Nontrivial integer solutions of $\sum_{i=1}^3 a_i ^3=\sum_{i=1}^3 b_i ^3$ and $\sum_{i=1}^3 a_i =\sum_{i=1}^3 b_i$

Question

The goal is to understand a set of nontrivial solutions of cubic polynomials

$$ \sum_{i=1}^3 a_i ^3=\sum_{i=1}^3 b_i ^3 \Rightarrow a_1^3+a_2^3+a_3^3=b_1^3+b_2^3+b_3^3, \tag{1} $$ $$ \sum_{i=1}^3 a_i =\sum_{i=1}^3 b_i \Rightarrow a_1+a_2+a_3=b_1+b_2+b_3 , \tag{2} $$ for $a_i,b_i\in \mathbb{Z}$ where we demand $(a_1,a_2,a_3)\neq (b_1,b_2,b_3)$ or any of its permutation (total $3!=6$ cases).

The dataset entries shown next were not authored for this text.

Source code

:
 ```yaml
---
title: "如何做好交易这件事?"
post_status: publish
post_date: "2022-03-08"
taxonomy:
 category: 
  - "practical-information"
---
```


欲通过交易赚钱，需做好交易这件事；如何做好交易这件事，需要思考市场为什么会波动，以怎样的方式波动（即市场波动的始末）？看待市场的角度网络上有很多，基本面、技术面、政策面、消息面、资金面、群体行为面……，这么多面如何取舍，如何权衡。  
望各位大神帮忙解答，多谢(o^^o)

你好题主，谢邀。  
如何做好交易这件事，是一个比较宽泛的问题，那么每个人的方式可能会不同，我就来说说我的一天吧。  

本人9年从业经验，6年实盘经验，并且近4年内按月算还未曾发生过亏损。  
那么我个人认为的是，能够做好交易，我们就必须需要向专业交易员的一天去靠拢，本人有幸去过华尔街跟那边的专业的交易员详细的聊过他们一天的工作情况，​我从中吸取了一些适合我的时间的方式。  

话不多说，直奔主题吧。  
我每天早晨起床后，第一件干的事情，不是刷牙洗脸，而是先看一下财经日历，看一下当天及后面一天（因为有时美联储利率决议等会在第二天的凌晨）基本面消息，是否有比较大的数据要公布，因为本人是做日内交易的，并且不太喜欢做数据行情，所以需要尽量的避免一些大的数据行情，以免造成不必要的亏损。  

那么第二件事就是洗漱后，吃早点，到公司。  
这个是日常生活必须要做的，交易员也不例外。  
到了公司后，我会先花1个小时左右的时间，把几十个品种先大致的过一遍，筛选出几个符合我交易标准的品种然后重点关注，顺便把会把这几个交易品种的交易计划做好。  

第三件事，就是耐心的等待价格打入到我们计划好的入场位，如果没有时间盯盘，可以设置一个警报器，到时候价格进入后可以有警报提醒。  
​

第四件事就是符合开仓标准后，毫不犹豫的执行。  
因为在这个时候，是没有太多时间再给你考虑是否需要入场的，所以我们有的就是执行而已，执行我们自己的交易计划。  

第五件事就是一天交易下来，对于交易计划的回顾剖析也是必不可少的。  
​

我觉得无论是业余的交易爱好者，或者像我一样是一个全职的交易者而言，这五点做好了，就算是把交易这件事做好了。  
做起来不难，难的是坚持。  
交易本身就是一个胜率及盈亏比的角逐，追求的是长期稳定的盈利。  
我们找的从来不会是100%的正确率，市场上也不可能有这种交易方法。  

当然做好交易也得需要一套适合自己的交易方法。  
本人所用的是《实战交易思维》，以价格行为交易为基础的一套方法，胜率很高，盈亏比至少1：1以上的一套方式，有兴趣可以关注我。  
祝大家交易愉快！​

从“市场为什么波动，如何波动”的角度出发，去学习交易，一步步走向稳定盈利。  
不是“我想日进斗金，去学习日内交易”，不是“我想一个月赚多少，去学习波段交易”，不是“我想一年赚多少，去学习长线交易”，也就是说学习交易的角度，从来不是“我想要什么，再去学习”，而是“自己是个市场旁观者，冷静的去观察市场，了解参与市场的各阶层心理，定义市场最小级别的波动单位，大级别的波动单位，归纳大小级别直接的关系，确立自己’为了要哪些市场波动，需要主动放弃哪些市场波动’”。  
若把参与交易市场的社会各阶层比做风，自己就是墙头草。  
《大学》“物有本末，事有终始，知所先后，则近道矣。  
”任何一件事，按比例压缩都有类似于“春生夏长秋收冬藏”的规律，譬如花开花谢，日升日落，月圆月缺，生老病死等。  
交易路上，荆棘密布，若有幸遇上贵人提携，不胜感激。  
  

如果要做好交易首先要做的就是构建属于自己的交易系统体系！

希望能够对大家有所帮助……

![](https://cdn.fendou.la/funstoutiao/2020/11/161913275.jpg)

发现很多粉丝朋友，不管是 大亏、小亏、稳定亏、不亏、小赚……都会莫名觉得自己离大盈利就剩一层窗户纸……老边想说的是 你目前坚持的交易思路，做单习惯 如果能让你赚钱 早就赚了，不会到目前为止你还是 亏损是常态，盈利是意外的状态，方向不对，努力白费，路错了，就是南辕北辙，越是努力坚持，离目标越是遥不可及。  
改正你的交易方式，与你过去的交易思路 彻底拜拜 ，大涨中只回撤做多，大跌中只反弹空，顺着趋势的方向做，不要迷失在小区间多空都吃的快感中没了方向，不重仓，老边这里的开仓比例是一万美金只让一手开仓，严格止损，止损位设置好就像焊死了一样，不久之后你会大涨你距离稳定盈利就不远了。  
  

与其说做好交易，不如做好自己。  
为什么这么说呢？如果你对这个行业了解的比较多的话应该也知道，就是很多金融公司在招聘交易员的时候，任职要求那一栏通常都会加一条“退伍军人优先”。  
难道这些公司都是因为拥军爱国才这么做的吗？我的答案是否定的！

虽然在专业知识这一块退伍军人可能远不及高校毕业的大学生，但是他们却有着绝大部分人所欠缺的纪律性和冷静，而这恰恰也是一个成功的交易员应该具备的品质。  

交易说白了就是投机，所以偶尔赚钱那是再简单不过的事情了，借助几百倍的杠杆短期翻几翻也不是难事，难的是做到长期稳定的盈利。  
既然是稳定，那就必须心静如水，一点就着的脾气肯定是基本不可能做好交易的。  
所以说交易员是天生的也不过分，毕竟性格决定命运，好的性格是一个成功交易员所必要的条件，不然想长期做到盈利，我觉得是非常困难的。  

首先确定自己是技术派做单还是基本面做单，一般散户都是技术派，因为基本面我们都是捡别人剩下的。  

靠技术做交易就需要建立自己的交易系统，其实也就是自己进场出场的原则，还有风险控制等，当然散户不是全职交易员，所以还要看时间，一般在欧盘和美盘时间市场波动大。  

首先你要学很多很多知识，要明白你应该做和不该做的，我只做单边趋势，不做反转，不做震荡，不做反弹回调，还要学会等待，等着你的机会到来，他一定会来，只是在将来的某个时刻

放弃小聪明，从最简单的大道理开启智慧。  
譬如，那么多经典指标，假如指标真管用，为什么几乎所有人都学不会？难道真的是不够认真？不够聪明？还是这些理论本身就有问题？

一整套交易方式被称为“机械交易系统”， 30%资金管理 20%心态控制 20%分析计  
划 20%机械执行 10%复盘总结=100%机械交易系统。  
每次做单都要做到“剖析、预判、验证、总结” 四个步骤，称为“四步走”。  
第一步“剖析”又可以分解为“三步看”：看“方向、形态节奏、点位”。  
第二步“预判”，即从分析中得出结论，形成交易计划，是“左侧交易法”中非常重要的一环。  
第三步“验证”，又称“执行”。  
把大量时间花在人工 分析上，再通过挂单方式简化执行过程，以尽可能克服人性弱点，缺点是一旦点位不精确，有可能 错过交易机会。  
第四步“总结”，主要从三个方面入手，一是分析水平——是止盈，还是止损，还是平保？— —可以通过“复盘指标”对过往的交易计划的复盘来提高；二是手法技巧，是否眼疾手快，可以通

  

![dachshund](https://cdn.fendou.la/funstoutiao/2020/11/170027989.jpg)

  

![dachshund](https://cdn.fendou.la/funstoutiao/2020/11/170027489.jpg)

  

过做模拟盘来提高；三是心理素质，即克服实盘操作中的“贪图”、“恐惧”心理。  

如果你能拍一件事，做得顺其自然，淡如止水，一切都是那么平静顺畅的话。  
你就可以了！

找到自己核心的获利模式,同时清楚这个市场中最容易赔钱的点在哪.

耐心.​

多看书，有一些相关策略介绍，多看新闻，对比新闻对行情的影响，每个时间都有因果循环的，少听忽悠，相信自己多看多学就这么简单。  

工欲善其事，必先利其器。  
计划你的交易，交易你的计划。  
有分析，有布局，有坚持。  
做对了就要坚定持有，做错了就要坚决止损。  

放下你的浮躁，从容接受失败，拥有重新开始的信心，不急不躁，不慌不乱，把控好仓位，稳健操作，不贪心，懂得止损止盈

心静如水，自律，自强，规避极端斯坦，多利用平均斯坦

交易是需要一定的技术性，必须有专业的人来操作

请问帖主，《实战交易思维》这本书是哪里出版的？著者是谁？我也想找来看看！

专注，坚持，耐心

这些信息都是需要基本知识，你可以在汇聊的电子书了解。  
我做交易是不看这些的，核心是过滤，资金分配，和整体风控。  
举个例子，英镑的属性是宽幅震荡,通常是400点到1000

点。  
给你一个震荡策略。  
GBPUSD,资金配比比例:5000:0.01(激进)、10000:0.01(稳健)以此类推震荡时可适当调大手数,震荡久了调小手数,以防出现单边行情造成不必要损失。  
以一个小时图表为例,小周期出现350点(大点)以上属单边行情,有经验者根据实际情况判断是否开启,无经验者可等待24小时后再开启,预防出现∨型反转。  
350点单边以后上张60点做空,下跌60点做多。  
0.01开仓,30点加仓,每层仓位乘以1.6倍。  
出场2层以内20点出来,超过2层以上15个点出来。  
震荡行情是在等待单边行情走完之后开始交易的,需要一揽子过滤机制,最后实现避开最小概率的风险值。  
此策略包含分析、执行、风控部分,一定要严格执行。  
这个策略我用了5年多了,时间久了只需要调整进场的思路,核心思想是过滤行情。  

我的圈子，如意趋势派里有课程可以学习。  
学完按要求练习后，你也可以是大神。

• Question: Are there any nontrivial solutions? (e.g. $a_i,b_i\in \mathbb{Z}$ where we demand $(a_1,a_2,a_3)\neq (b_1,b_2,b_3)$ and other $3!$ permutations.) How many simple but nontrivial solutions are there in the smaller values of $a,b,c,d$? (The simple form the solutions are the better.) Or can one prove or disprove that there are nontrivial solutions? (Even better, if we can get a quick algorithm to generate the solutions.)

• A non-trivial example or a proof of non-existence is required to be accepted as a final answer.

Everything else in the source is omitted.